F.2.4. Comparative Analysis
A comparison of the results of the LDAR model and ABCD models are
given in Tables F-27 and F-28. Table F-27 compares the estimated
effects of the leak detection and repair scenarios for the individual
emission sources. The overall emission and cost impacts determined
using the LDAR model values are compared with the ABCD model analysis
impacts in Table F-28. The data generated from the LDAR model
(Table F-27) have been substituted into the ABCD Model analyses in
Chapter 7 and 8 for Model Unit B. The impacts resulting from the
control of emission sources other than gas/vapor service valves, and
safety/relief valves, light liquid service valves, and light liquid
service pumps were kept consistent with ABCD model analysis values
reported in Chapters 7 and 8.
This comparison found the LDAR model program emission reductions
to be lower than ABCD model (Chapter 7) emission reductions under all
leak detection and repair scenarios, except the monthly leak detection
and repair scenario for pumps in light liquid service. This comparison
also found the LDAR model costs of implementing the leak detection and
repair programs to be higher than the ABCD model (Chapter 8) analysis
estimates. Higher costs are estimated under the LDAR model due to a
higher percentage of valves requiring repair.
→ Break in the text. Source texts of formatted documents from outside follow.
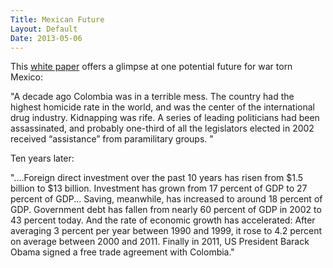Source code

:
 ```yaml
---
Title: Mexican Future
Layout: Default 
Date: 2013-05-06
---
```


This [white paper]( http://j.mp/11bCt3g) offers a glimpse at one potential future for war torn Mexico:


"A decade ago Colombia was in a terrible mess. The country had the highest homicide rate in the world, and was the center of the international drug industry. Kidnapping was rife. A series of leading politicians had been assassinated, 
and probably one-third of all the legislators elected in 2002 received “assistance” from paramilitary groups. "

Ten years later: 

"....Foreign direct investment over the past 10 years has risen from $1.5 billion to $13 billion. Investment has grown from 17 percent of GDP to 27 percent of GDP... Saving, meanwhile, has increased to around 18 percent of GDP. Government debt has fallen from nearly 60 percent of GDP in 2002 to 43 percent today. And the rate of economic growth has accelerated: After averaging 3 percent per year between 1990 and 1999, it rose to 4.2 percent on average between 2000 and 2011. Finally in 2011, US President Barack Obama signed a free trade agreement with Colombia." 

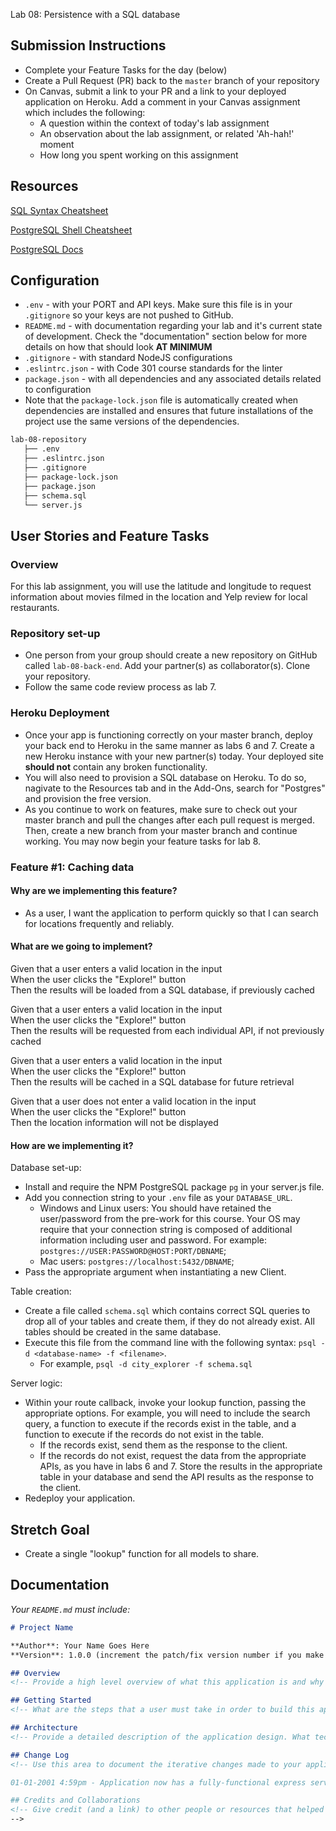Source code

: Lab 08: Persistence with a SQL database

## Submission Instructions

- Complete your Feature Tasks for the day (below)
- Create a Pull Request (PR) back to the `master` branch of your repository
- On Canvas, submit a link to your PR and a link to your deployed application on Heroku. Add a comment in your Canvas assignment which includes the following:
  - A question within the context of today's lab assignment
  - An observation about the lab assignment, or related 'Ah-hah!' moment
  - How long you spent working on this assignment

## Resources

[SQL Syntax Cheatsheet](./cheatsheets/sql.md)

[PostgreSQL Shell Cheatsheet](./cheatsheets/postgres-shell.md)

[PostgreSQL Docs](https://www.postgresql.org/docs/)

## Configuration

- `.env` - with your PORT and API keys. Make sure this file is in your `.gitignore` so your keys are not pushed to GitHub.
- `README.md` - with documentation regarding your lab and it's current state of development. Check the "documentation" section below for more details on how that should look **AT MINIMUM**
- `.gitignore` - with standard NodeJS configurations
- `.eslintrc.json` - with Code 301 course standards for the linter
- `package.json` - with all dependencies and any associated details related to configuration
- Note that the `package-lock.json` file is automatically created when dependencies are installed and ensures that future installations of the project use the same versions of the dependencies.

```sh
lab-08-repository
   ├── .env
   ├── .eslintrc.json
   ├── .gitignore
   ├── package-lock.json
   ├── package.json
   ├── schema.sql
   └── server.js
```

## User Stories and Feature Tasks

### Overview

For this lab assignment, you will use the latitude and longitude to request information about movies filmed in the location and Yelp review for local restaurants.

### Repository set-up

- One person from your group should create a new repository on GitHub called `lab-08-back-end`. Add your partner(s) as collaborator(s). Clone your repository.
- Follow the same code review process as lab 7.

### Heroku Deployment

- Once your app is functioning correctly on your master branch, deploy your back end to Heroku in the same manner as labs 6 and 7. Create a new Heroku instance with your new partner(s) today. Your deployed site **should not** contain any broken functionality. 
- You will also need to provision a SQL database on Heroku. To do so, nagivate to the Resources tab and in the Add-Ons, search for "Postgres" and provision the free version.
- As you continue to work on features, make sure to check out your master branch and pull the changes after each pull request is merged. Then, create a new branch from your master branch and continue working. You may now begin your feature tasks for lab 8.

### Feature #1: Caching data

#### Why are we implementing this feature?

- As a user, I want the application to perform quickly so that I can search for locations frequently and reliably.

#### What are we going to implement?

Given that a user enters a valid location in the input  
When the user clicks the "Explore!" button  
Then the results will be loaded from a SQL database, if previously cached  

Given that a user enters a valid location in the input  
When the user clicks the "Explore!" button  
Then the results will be requested from each individual API, if not previously cached  

Given that a user enters a valid location in the input  
When the user clicks the "Explore!" button  
Then the results will be cached in a SQL database for future retrieval  

Given that a user does not enter a valid location in the input  
When the user clicks the "Explore!" button  
Then the location information will not be displayed  

#### How are we implementing it?

Database set-up:
- Install and require the NPM PostgreSQL package `pg` in your server.js file.
- Add you connection string to your `.env` file as your `DATABASE_URL`.
  - Windows and Linux users: You should have retained the user/password from the pre-work for this course. Your OS may require that your connection string is composed of additional information including user and password. For example: `postgres://USER:PASSWORD@HOST:PORT/DBNAME`;
  - Mac users: `postgres://localhost:5432/DBNAME`;
- Pass the appropriate argument when instantiating a new Client.

Table creation:
- Create a file called `schema.sql` which contains correct SQL queries to drop all of your tables and create them, if they do not already exist. All tables should be created in the same database.
- Execute this file from the command line with the following syntax: `psql -d <database-name> -f <filename>`.
  - For example, `psql -d city_explorer -f schema.sql`

Server logic:
- Within your route callback, invoke your lookup function, passing the appropriate options. For example, you will need to include the search query, a function to execute if the records exist in the table, and a function to execute if the records do not exist in the table.
  - If the records exist, send them as the response to the client.
  - If the records do not exist, request the data from the appropriate APIs, as you have in labs 6 and 7. Store the results in the appropriate table in your database and send the API results as the response to the client.
- Redeploy your application.

## Stretch Goal

- Create a single "lookup" function for all models to share.

## Documentation

_Your `README.md` must include:_

```md
# Project Name

**Author**: Your Name Goes Here
**Version**: 1.0.0 (increment the patch/fix version number if you make more commits past your first submission)

## Overview
<!-- Provide a high level overview of what this application is and why you are building it, beyond the fact that it's an assignment for this class. (i.e. What's your problem domain?) -->

## Getting Started
<!-- What are the steps that a user must take in order to build this app on their own machine and get it running? -->

## Architecture
<!-- Provide a detailed description of the application design. What technologies (languages, libraries, etc) you're using, and any other relevant design information. -->

## Change Log
<!-- Use this area to document the iterative changes made to your application as each feature is successfully implemented. Use time stamps. Here's an examples:

01-01-2001 4:59pm - Application now has a fully-functional express server, with a GET route for the location resource.

## Credits and Collaborations
<!-- Give credit (and a link) to other people or resources that helped you build this application. -->
-->
```
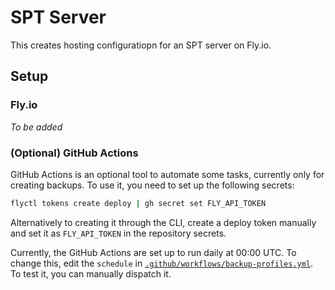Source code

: # SPT Server

This creates hosting configuratiopn for an SPT server on Fly.io.

## Setup

### Fly.io

*To be added*

### (Optional) GitHub Actions

GitHub Actions is an optional tool to automate some tasks, currently only for creating backups. To use it, you need to set up the following secrets:

```bash
flyctl tokens create deploy | gh secret set FLY_API_TOKEN
```

Alternatively to creating it through the CLI, create a deploy token manually and set it as `FLY_API_TOKEN` in the repository secrets.

Currently, the GitHub Actions are set up to run daily at 00:00 UTC. To change this, edit the `schedule` in [`.github/workflows/backup-profiles.yml`](.github/workflows/backup-profiles.yml). To test it, you can manually dispatch it.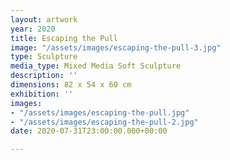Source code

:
 ```yaml
---
layout: artwork
year: 2020
title: Escaping the Pull
image: "/assets/images/escaping-the-pull-3.jpg"
type: Sculpture
media_type: Mixed Media Soft Sculpture
description: ''
dimensions: 82 x 54 x 60 cm
exhibition: ''
images:
- "/assets/images/escaping-the-pull.jpg"
- "/assets/images/escaping-the-pull-2.jpg"
date: 2020-07-31T23:00:00.000+00:00

---
```

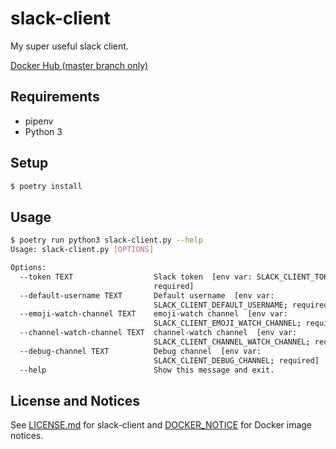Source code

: # slack-client

My super useful slack client.

[Docker Hub (master branch only)](https://hub.docker.com/r/nonylene/slack-client)

## Requirements

- pipenv
- Python 3

## Setup

```sh
$ poetry install
```

## Usage

```sh
$ poetry run python3 slack-client.py --help
Usage: slack-client.py [OPTIONS]

Options:
  --token TEXT                  Slack token  [env var: SLACK_CLIENT_TOKEN;
                                required]
  --default-username TEXT       Default username  [env var:
                                SLACK_CLIENT_DEFAULT_USERNAME; required]
  --emoji-watch-channel TEXT    emoji-watch channel  [env var:
                                SLACK_CLIENT_EMOJI_WATCH_CHANNEL; required]
  --channel-watch-channel TEXT  channel-watch channel  [env var:
                                SLACK_CLIENT_CHANNEL_WATCH_CHANNEL; required]
  --debug-channel TEXT          Debug channel  [env var:
                                SLACK_CLIENT_DEBUG_CHANNEL; required]
  --help                        Show this message and exit.
```

## License and Notices

See [LICENSE.md](./LICENSE.md) for slack-client and [DOCKER_NOTICE](https://github.com/nonylene/slack-client/blob/master/DOCKER_NOTICE) for Docker image notices.
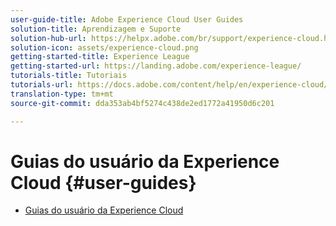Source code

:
 ```yaml
---
user-guide-title: Adobe Experience Cloud User Guides
solution-title: Aprendizagem e Suporte
solution-hub-url: https://helpx.adobe.com/br/support/experience-cloud.html
solution-icon: assets/experience-cloud.png
getting-started-title: Experience League
getting-started-url: https://landing.adobe.com/experience-league/
tutorials-title: Tutoriais
tutorials-url: https://docs.adobe.com/content/help/en/experience-cloud/tutorials/home.html
translation-type: tm+mt
source-git-commit: dda353ab4bf5274c438de2ed1772a41950d6c201

---
```



# Guias do usuário da Experience Cloud {#user-guides}

+ [Guias do usuário da Experience Cloud](home.md)
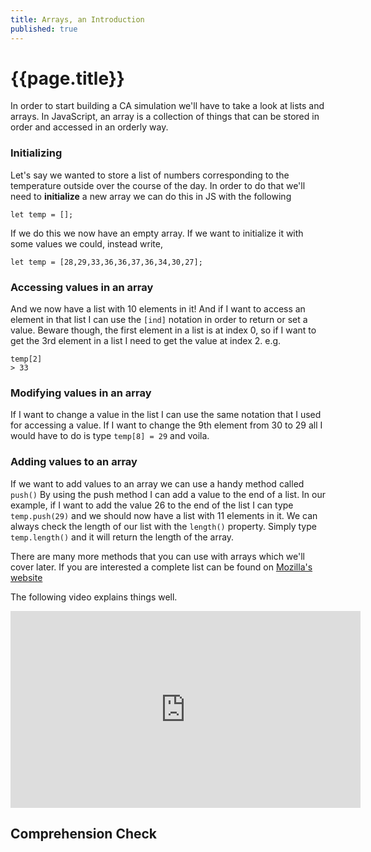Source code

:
 ```yaml
---
title: Arrays, an Introduction
published: true
---
```


# {{page.title}}

In order to start building a CA simulation we'll have to take a look at lists and arrays. In JavaScript, an array is a collection of things that can be stored in order and accessed in an orderly way. 

### Initializing
Let's say we wanted to store a list of numbers corresponding to the temperature outside over the course of the day. In order to do that we'll need to **initialize** a new array we can do this in JS with the following
```
let temp = [];
```
If we do this we now have an empty array. If we want to initialize it with some values we could, instead write,
```
let temp = [28,29,33,36,36,37,36,34,30,27];
```
### Accessing values in an array
And we now have a list with 10 elements in it! And if I want to access an element in that list I can use the `[ind]` notation in order to return or set a value. Beware though, the first element in a list is at index 0, so if I want to get the 3rd element in a list I need to get the value at index 2. e.g. 
```
temp[2]
> 33
```

### Modifying values in an array
If I want to change a value in the list I can use the same notation that I used for accessing a value. If I want to change the 9th element from 30 to 29 all I would have to do is type `temp[8] = 29` and voila.

### Adding values to an array
If we want to add values to an array we can use a handy method called `push()` By using the push method I can add a value to the end of a list. In our example, if I want to add the value 26 to the end of the list I can type `temp.push(29)` and we should now have a list with 11 elements in it. We can always check the length of our list with the `length()` property. Simply type `temp.length()` and it will return the length of the array.

There are many more methods that you can use with arrays which we'll cover later. If you are interested a complete list can be found on [Mozilla's website](https://developer.mozilla.org/en-US/docs/Web/JavaScript/Reference/Global_Objects/Array)


The following video explains things well.

<iframe width="560" height="315" src="https://www.youtube.com/embed/oigfaZ5ApsM?end=260" frameborder="0" allow="accelerometer; autoplay; encrypted-media; gyroscope; picture-in-picture" allowfullscreen></iframe>

## Comprehension Check
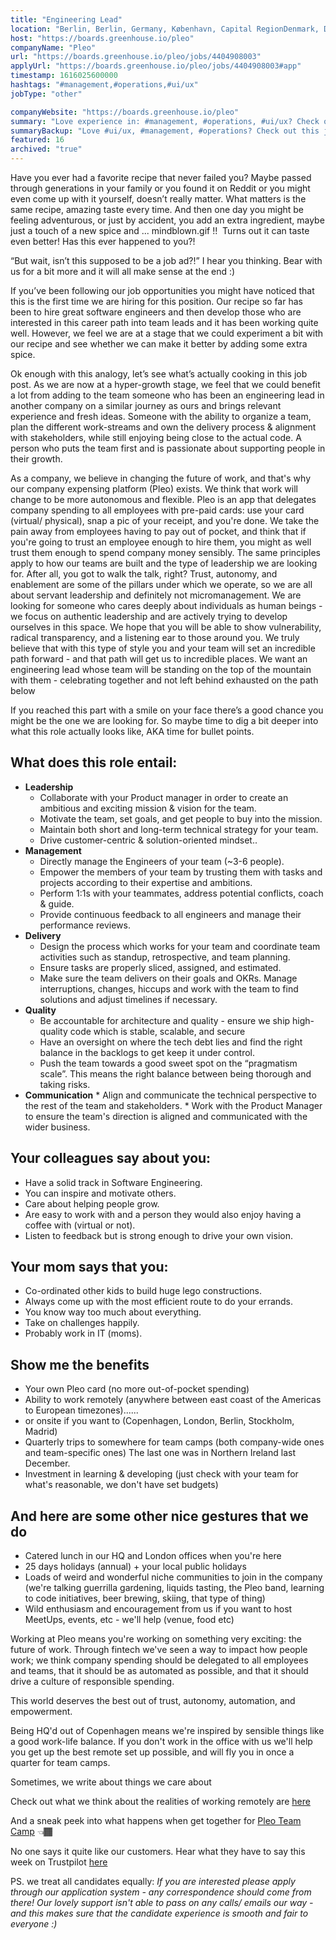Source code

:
 ```yaml
---
title: "Engineering Lead"
location: "Berlin, Berlin, Germany, København, Capital RegionDenmark, Denmark, London, England, United Kingdom, Remote, Stockholm, Sweden"
host: "https://boards.greenhouse.io/pleo"
companyName: "Pleo"
url: "https://boards.greenhouse.io/pleo/jobs/4404908003"
applyUrl: "https://boards.greenhouse.io/pleo/jobs/4404908003#app"
timestamp: 1616025600000
hashtags: "#management,#operations,#ui/ux"
jobType: "other"

companyWebsite: "https://boards.greenhouse.io/pleo"
summary: "Love experience in: #management, #operations, #ui/ux? Check out this job post!"
summaryBackup: "Love #ui/ux, #management, #operations? Check out this job post!"
featured: 16
archived: "true"
---
```



Have you ever had a favorite recipe that never failed you? Maybe passed through generations in your family or you found it on Reddit or you might even come up with it yourself, doesn’t really matter. What matters is the same recipe, amazing taste every time. And then one day you might be feeling adventurous, or just by accident, you add an extra ingredient, maybe just a touch of a new spice and ... mindblown.gif !!  Turns out it can taste even better! Has this ever happened to you?!

“But wait, isn’t this supposed to be a job ad?!” I hear you thinking. Bear with us for a bit more and it will all make sense at the end :) 

If you’ve been following our job opportunities you might have noticed that this is the first time we are hiring for this position. Our recipe so far has been to hire great software engineers and then develop those who are interested in this career path into team leads and it has been working quite well. However, we feel we are at a stage that we could experiment a bit with our recipe and see whether we can make it better by adding some extra spice. 

Ok enough with this analogy, let’s see what’s actually cooking in this job post. As we are now at a hyper-growth stage, we feel that we could benefit a lot from adding to the team someone who has been an engineering lead in another company on a similar journey as ours and brings relevant experience and fresh ideas. Someone with the ability to organize a team, plan the different work-streams and own the delivery process & alignment with stakeholders, while still enjoying being close to the actual code. A person who puts the team first and is passionate about supporting people in their growth.

As a company, we believe in changing the future of work, and that's why our company expensing platform (Pleo) exists. We think that work will change to be more autonomous and flexible. Pleo is an app that delegates company spending to all employees with pre-paid cards: use your card (virtual/ physical), snap a pic of your receipt, and you're done. We take the pain away from employees having to pay out of pocket, and think that if you're going to trust an employee enough to hire them, you might as well trust them enough to spend company money sensibly. The same principles apply to how our teams are built and the type of leadership we are looking for. After all, you got to walk the talk, right? Trust, autonomy, and enablement are some of the pillars under which we operate, so we are all about servant leadership and definitely not micromanagement. We are looking for someone who cares deeply about individuals as human beings - we focus on authentic leadership and are actively trying to develop ourselves in this space. We hope that you will be able to show vulnerability, radical transparency, and a listening ear to those around you. We truly believe that with this type of style you and your team will set an incredible path forward - and that path will get us to incredible places. We want an engineering lead whose team will be standing on the top of the mountain with them - celebrating together and not left behind exhausted on the path below

If you reached this part with a smile on your face there’s a good chance you might be the one we are looking for. So maybe time to dig a bit deeper into what this role actually looks like, AKA time for bullet points. 

## What does this role entail:

*   **Leadership**
    *   Collaborate with your Product manager in order to create an ambitious and exciting mission & vision for the team.
    *   Motivate the team, set goals, and get people to buy into the mission.
    *   Maintain both short and long-term technical strategy for your team.
    *   Drive customer-centric & solution-oriented mindset..
*   **Management**
    *   Directly manage the Engineers of your team (~3-6 people).
    *   Empower the members of your team by trusting them with tasks and projects according to their expertise and ambitions.
    *   Perform 1:1s with your teammates, address potential conflicts, coach & guide.
    *   Provide continuous feedback to all engineers and manage their performance reviews.
*   **Delivery**
    *   Design the process which works for your team and coordinate team activities such as standup, retrospective, and team planning.
    *   Ensure tasks are properly sliced, assigned, and estimated.
    *   Make sure the team delivers on their goals and OKRs. Manage interruptions, changes, hiccups and work with the team to find solutions and adjust timelines if necessary.
*   **Quality**
    *   Be accountable for architecture and quality - ensure we ship high-quality code which is stable, scalable, and secure
    *   Have an oversight on where the tech debt lies and find the right balance in the backlogs to get keep it under control.
    *   Push the team towards a good sweet spot on the “pragmatism scale”. This means the right balance between being thorough and taking risks.
*    **Communication**
    *   Align and communicate the technical perspective to the rest of the team and stakeholders.
    *   Work with the Product Manager to ensure the team's direction is aligned and communicated with the wider business.

## Your colleagues say about you:

*   Have a solid track in Software Engineering.
*   You can inspire and motivate others.
*   Care about helping people grow.
*   Are easy to work with and a person they would also enjoy having a coffee with (virtual or not).
*   Listen to feedback but is strong enough to drive your own vision.

## Your mom says that you:

*   Co-ordinated other kids to build huge lego constructions.
*   Always come up with the most efficient route to do your errands.
*   You know way too much about everything.
*   Take on challenges happily.
*   Probably work in IT (moms).

## Show me the benefits

*   Your own Pleo card (no more out-of-pocket spending)
*   Ability to work remotely (anywhere between east coast of the Americas to European timezones)......
*   or onsite if you want to (Copenhagen, London, Berlin, Stockholm, Madrid)
*   Quarterly trips to somewhere for team camps (both company-wide ones and team-specific ones) The last one was in Northern Ireland last December.
*   Investment in learning & developing (just check with your team for what's reasonable, we don't have set budgets)

## And here are some other nice gestures that we do

*   Catered lunch in our HQ and London offices when you're here
*   25 days holidays (annual) + your local public holidays
*   Loads of weird and wonderful niche communities to join in the company (we're talking guerrilla gardening, liquids tasting, the Pleo band, learning to code initiatives, beer brewing, skiing, that type of thing)
*   Wild enthusiasm and encouragement from us if you want to host MeetUps, events, etc - we'll help (venue, food etc)

Working at Pleo means you're working on something very exciting: the future of work. Through fintech we've seen a way to impact how people work; we think company spending should be delegated to all employees and teams, that it should be as automated as possible, and that it should drive a culture of responsible spending.       

This world deserves the best out of trust, autonomy, automation, and empowerment.

Being HQ'd out of Copenhagen means we're inspired by sensible things like a good work-life balance. If you don't work in the office with us we'll help you get up the best remote set up possible, and will fly you in once a quarter for team camps.

Sometimes, we write about things we care about

Check out what we think about the realities of working remotely are [here](https://blog.pleo.io/en/how-to-actually-get-hired-remotely)

And a sneak peek into what happens when get together for [Pleo Team Camp](https://www.youtube.com/watch?v=Ooy0JCJzNzc) 👈🏾

No one says it quite like our customers. Hear what they have to say this week on Trustpilot [here](https://www.trustpilot.com/review/pleo.io)

PS. we treat all candidates equally: _If you are interested please apply through our application system - any correspondence should come from there! Our lovely support isn't able to pass on any calls/ emails our way - and this makes sure that the candidate experience is smooth and fair to everyone :)_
The monthly/quarterly leak detection and repair program scenario
would require monthly leak detection of all gas/vapor and light liquid
service valves. However, valves which do not leak during two consecutive
months would then be inspected on a quarterly basis until a leak is
detected. Although there is no monthly/quarterly leak detection and
repair program in the regulatory alternatives (Chapter 6), the scenario
was included to demonstrate the impacts of such a program in relation
to straight monthly or quarterly leak detection and repair programs.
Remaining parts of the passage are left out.